3. Upon completion, an email will be sent to the address in the `ADMIN_EMAIL` field of the `.env` file.

## Kibana
Elastic's [Kibana](https://www.elastic.co/products/kibana) is a general-purpose framework for exploring,
analyzing, and visualizing data. Since the tweets are already indexed in ElasticSearch, they are ready
to be used from Kibana.

To enable Kibana, uncomment the Kibana service in your `docker-compose.yml`. By default, Kibana will run on
port 5601.

A few notes about Kibana:
* When starting Kibana, the first step you will need to do is select an index pattern. Each index represents
a dataset, where the format of the name of the index is _tweets-_. The dataset id is available
under the dataset details when selecting source datasets in TweetSets.
* The time period of the tweets is controlled by the date picker on the top, right of the Kibana screen. By
default the time period is very short; you will probably want to adjust to cover a longer time period.

## Citing
Please cite TweetSets as:

Justin Littman, Laura Wrubel, Dan Kerchner, Dolsy Smith, Will Bonnett. (2020). TweetSets. Zenodo. https://doi.org/10.5281/zenodo.1289426

## Development
### Unit tests
Run outside the container.

`python -m unittest`

The Spark loader has its own set of unit tests. These will be copied to the TweetSets/tests directory when creating the loader container.
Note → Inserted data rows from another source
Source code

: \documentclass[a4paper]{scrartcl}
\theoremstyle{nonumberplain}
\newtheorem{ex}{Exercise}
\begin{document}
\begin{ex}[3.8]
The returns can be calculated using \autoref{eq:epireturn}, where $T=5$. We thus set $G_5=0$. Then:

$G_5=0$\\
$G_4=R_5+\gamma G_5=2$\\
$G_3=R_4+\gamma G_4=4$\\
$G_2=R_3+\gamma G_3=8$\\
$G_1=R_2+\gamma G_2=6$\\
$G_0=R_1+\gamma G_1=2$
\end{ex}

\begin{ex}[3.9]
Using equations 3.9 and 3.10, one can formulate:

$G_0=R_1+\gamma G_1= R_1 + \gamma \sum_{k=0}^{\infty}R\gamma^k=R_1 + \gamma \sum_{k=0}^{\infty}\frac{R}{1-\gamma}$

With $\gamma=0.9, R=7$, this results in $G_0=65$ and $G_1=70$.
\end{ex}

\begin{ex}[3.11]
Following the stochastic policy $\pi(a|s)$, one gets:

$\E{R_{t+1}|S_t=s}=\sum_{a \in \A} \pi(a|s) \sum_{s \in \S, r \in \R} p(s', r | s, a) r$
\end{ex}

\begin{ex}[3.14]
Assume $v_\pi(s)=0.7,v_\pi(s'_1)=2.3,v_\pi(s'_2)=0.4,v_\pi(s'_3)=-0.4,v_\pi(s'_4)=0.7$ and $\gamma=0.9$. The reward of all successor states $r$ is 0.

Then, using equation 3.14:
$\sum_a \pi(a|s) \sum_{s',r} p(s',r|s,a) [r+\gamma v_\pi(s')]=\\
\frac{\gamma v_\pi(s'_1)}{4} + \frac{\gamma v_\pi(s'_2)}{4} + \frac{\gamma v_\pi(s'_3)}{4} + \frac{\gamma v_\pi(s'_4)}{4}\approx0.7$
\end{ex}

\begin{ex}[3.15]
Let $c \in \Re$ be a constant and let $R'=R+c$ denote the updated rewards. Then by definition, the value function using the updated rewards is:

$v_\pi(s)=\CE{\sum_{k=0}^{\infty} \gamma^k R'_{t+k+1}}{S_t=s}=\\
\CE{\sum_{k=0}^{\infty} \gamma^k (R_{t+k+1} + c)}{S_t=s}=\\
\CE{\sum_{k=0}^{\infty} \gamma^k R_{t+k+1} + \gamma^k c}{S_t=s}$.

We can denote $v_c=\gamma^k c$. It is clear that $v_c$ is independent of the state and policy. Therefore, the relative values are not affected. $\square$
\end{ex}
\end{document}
Run them within the loader container with `python -m unittest`.

## Kibana TODO
* Consider multiple Kibana users.
* Consider persistence.
* Provide a default dashboard.
* Consider approaches to index patterns.

## TweetSets TODO
* Loading:
* Hydration of tweet ids lists.
* Limiting:
* Limit by mention user ids
* Limit by user ids
* Limit by verified users
* Scroll additional sample tweets
* Dataset derivatives:
* Additional top derivatives:
* URL
* Quotes/retweets
* Options to limit top derivatives by:
* Top number (e.g., top 500)
* Count greater than (e.g., more than 5 mentions)
* Additional nodes/edges derivatives:
* Replies
* Quotes/retweets
* Provide nodes/edges in additional formats such as Gephi.
* Separate counts of tweets available for public / local on home page.